Architecture & Patterns

10 min read

Iceberg Partition Evolution: Schema Changes Without Rewriting Your Data Lake

How to change your Iceberg partition strategy in a running production table: hidden partitioning, spec versioning, the step-by-step migration pattern, and the monitoring signals that warn of skew before it hits query latency.

Six months into running CDC from Postgres into Iceberg, a team had 90 days of data and a problem. Every table was partitioned by day(order_time). Their three most-expensive queries all filtered by customer_region. Each query scanned every region’s files for every day in the window, applied customer_region as a row-level predicate, and discarded the large majority of what it read. S3 costs climbed. Query p95 crept past 30 seconds.

In Iceberg, it was an ALTER statement. Understanding exactly why that’s possible is what separates a planned migration from an emergency one.

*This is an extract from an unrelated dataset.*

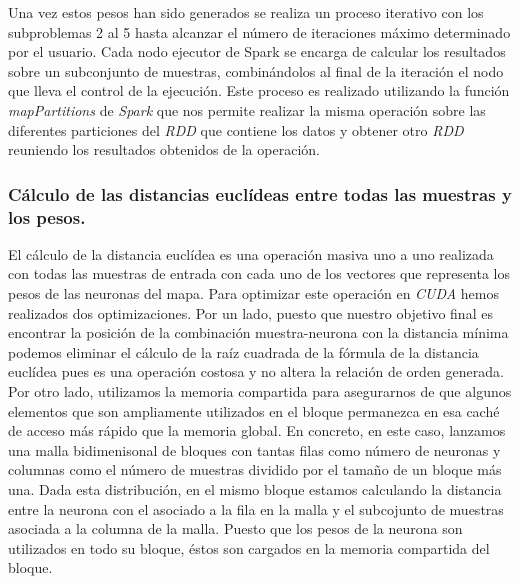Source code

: Una vez estos pesos han sido generados se realiza un proceso iterativo con los subproblemas 2 al 5 hasta alcanzar el número de iteraciones máximo determinado por el usuario. Cada nodo ejecutor de Spark se encarga de calcular los resultados sobre un subconjunto de muestras, combinándolos al final de la iteración el nodo que lleva el control de la ejecución. Este proceso es realizado utilizando la función \textit{mapPartitions} de \textit{Spark} que nos permite realizar la misma operación sobre las diferentes particiones del \textit{RDD} que contiene los datos y obtener otro \textit{RDD} reuniendo los resultados obtenidos de la operación.

\subsubsection{Cálculo de las distancias euclídeas entre todas las muestras y los pesos.}
El cálculo de la distancia euclídea es una operación masiva uno a uno realizada con todas las muestras de entrada con cada uno de los vectores que representa los pesos de las neuronas del mapa. Para optimizar este operación en \textit{CUDA} hemos realizados dos optimizaciones. Por un lado, puesto que nuestro objetivo final es encontrar la posición de la combinación muestra-neurona con la distancia mínima podemos eliminar el cálculo de la raíz cuadrada de la fórmula de la distancia euclídea pues es una operación costosa y no altera la relación de orden generada. Por otro lado, utilizamos la memoria compartida para asegurarnos de que algunos elementos que son ampliamente utilizados en el bloque permanezca en esa caché de acceso más rápido que la memoria global. En concreto, en este caso, lanzamos una malla bidimenisonal de bloques con tantas filas como número de neuronas y columnas como el número de muestras dividido por el tamaño de un bloque más una. Dada esta distribución, en el mismo bloque estamos calculando la distancia entre la neurona con el asociado a la fila en la malla y el subcojunto de muestras asociada a la columna de la malla. Puesto que los pesos de la neurona son utilizados en todo su bloque, éstos son cargados en la memoria compartida del bloque.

Why Partition Strategy Changes Matter in Streaming Ingestion

Partition strategy shapes both write cost and read performance, and the two pull in opposite directions. A time-based partition (day, month) works well for a continuous CDC write stream: each new batch of changes lands in the current time partition, access is sequential, and file accumulation is predictable. For point-in-time reads, it’s efficient. But once your most frequent queries filter on a second column that isn’t in the partition spec, those benefits erode quickly.

The typical failure pattern: a team picks day(event_time) at setup because it seems like the obvious choice. Six months later, analytics reports that regional dashboards take 40 seconds to load. The queries look like WHERE event_time > '2026-01-01' AND region = 'eu-west-1'. The time filter prunes months of data. The region filter runs as a predicate across every file in every matching day partition. For 120 days of data across four regions, that’s a scan over four times as many files as the query actually needs.

For streaming CDC workloads, this compounds faster than with batch. The write rate is continuous. A misaligned partition strategy doesn’t just produce slow queries at launch; it produces queries that get slower every day as the table grows.

With a format that embeds partition columns in physical file paths, correcting course means moving data. With Iceberg, the partition spec is metadata.

How Iceberg Supports Partition Evolution

Iceberg’s approach rests on two properties working together.

The first is hidden partitioning. In Hive and most earlier formats, partition columns are baked into the directory structure: country=us/year=2026/month=06/ is a real path prefix, not metadata. To change the partition scheme, you change that directory layout, which means moving or rewriting data files. Iceberg separates partition logic from the physical file layout. Partition values are derived from data columns through transforms, but the files themselves don’t encode partition values in their paths. Changing the partition spec doesn’t touch a single data file.

The second property is partition spec versioning. When you run an ALTER that modifies the partition spec, Iceberg records a new partition spec version in the table metadata. Old files retain their original spec. New writes use the current spec. Both coexist in the table, and the manifest tracks which spec applies to each file group.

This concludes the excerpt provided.